* _What the exercise asks_
The entries that follow should be reproduced exactly, with no images carried over.
[Opening Supplied data section]
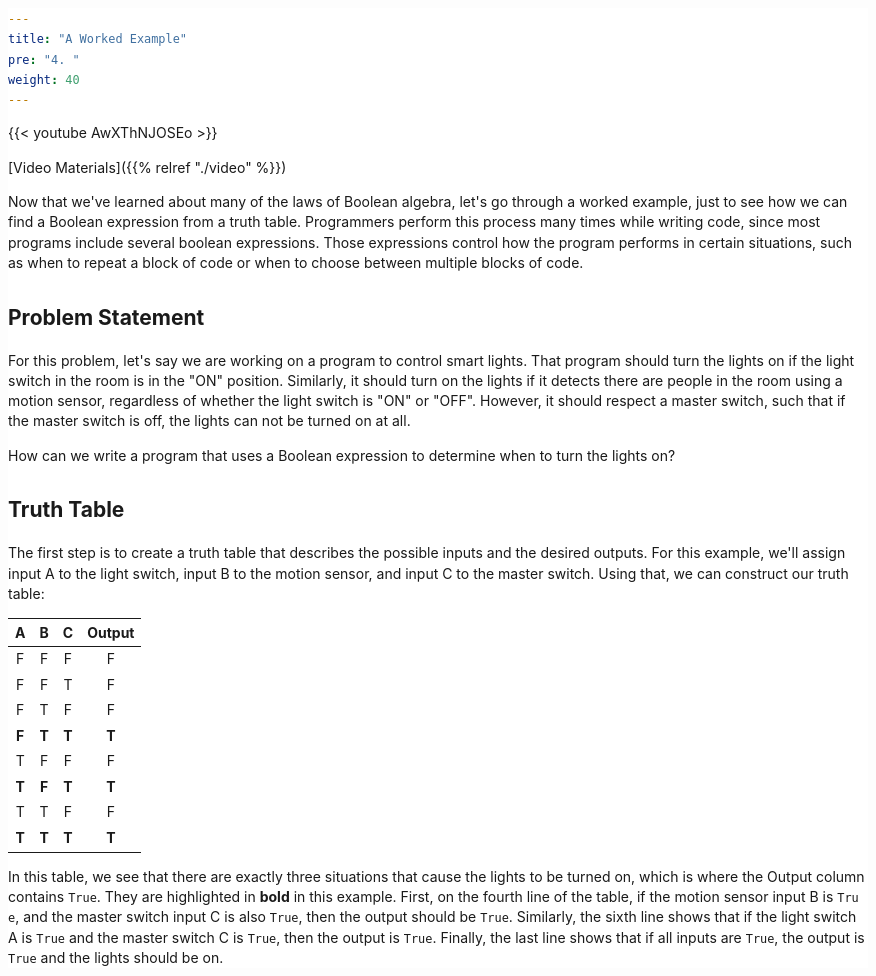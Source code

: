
 ```yaml
---
title: "A Worked Example"
pre: "4. "
weight: 40
---
```


{{< youtube AwXThNJOSEo  >}}

[Video Materials]({{% relref "./video" %}})

Now that we've learned about many of the laws of Boolean algebra, let's go through a worked example, just to see how we can find a Boolean expression from a truth table. Programmers perform this process many times while writing code, since most programs include several boolean expressions. Those expressions control how the program performs in certain situations, such as when to repeat a block of code or when to choose between multiple blocks of code. 

## Problem Statement

For this problem, let's say we are working on a program to control smart lights. That program should turn the lights on if the light switch in the room is in the "ON" position. Similarly, it should turn on the lights if it detects there are people in the room using a motion sensor, regardless of whether the light switch is "ON" or "OFF". However, it should respect a master switch, such that if the master switch is off, the lights can not be turned on at all.

How can we write a program that uses a Boolean expression to determine when to turn the lights on?

## Truth Table

The first step is to create a truth table that describes the possible inputs and the desired outputs. For this example, we'll assign input A to the light switch, input B to the motion sensor, and input C to the master switch. Using that, we can construct our truth table:

| A | B | C | Output |
|:-:|:-:|:-:|:------:|
| F | F | F | F |
| F | F | T | F |
| F | T | F | F |
| **F** | **T** | **T** | **T** |
| T | F | F | F |
| **T** | **F** | **T** | **T** |
| T | T | F | F |
| **T** | **T** | **T** | **T** |

In this table, we see that there are exactly three situations that cause the lights to be turned on, which is where the Output column contains `True`. They are highlighted in **bold** in this example. First, on the fourth line of the table, if the motion sensor input B is `True`, and the master switch input C is also `True`, then the output should be `True`. Similarly, the sixth line shows that if the light switch A is `True` and the master switch C is `True`, then the output is `True`. Finally, the last line shows that if all inputs are `True`, the output is `True` and the lights should be on.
[Closing Supplied data section]
* _Answer space_
Source code

:
 ```yaml
---
title: "A Worked Example"
pre: "4. "
weight: 40
---
```


{{< youtube AwXThNJOSEo  >}}

[Video Materials]({{% relref "./video" %}})

Now that we've learned about many of the laws of Boolean algebra, let's go through a worked example, just to see how we can find a Boolean expression from a truth table. Programmers perform this process many times while writing code, since most programs include several boolean expressions. Those expressions control how the program performs in certain situations, such as when to repeat a block of code or when to choose between multiple blocks of code. 

## Problem Statement

For this problem, let's say we are working on a program to control smart lights. That program should turn the lights on if the light switch in the room is in the "ON" position. Similarly, it should turn on the lights if it detects there are people in the room using a motion sensor, regardless of whether the light switch is "ON" or "OFF". However, it should respect a master switch, such that if the master switch is off, the lights can not be turned on at all.

How can we write a program that uses a Boolean expression to determine when to turn the lights on?

## Truth Table

The first step is to create a truth table that describes the possible inputs and the desired outputs. For this example, we'll assign input A to the light switch, input B to the motion sensor, and input C to the master switch. Using that, we can construct our truth table:

| A | B | C | Output |
|:-:|:-:|:-:|:------:|
| F | F | F | F |
| F | F | T | F |
| F | T | F | F |
| **F** | **T** | **T** | **T** |
| T | F | F | F |
| **T** | **F** | **T** | **T** |
| T | T | F | F |
| **T** | **T** | **T** | **T** |

In this table, we see that there are exactly three situations that cause the lights to be turned on, which is where the Output column contains `True`. They are highlighted in **bold** in this example. First, on the fourth line of the table, if the motion sensor input B is `True`, and the master switch input C is also `True`, then the output should be `True`. Similarly, the sixth line shows that if the light switch A is `True` and the master switch C is `True`, then the output is `True`. Finally, the last line shows that if all inputs are `True`, the output is `True` and the lights should be on.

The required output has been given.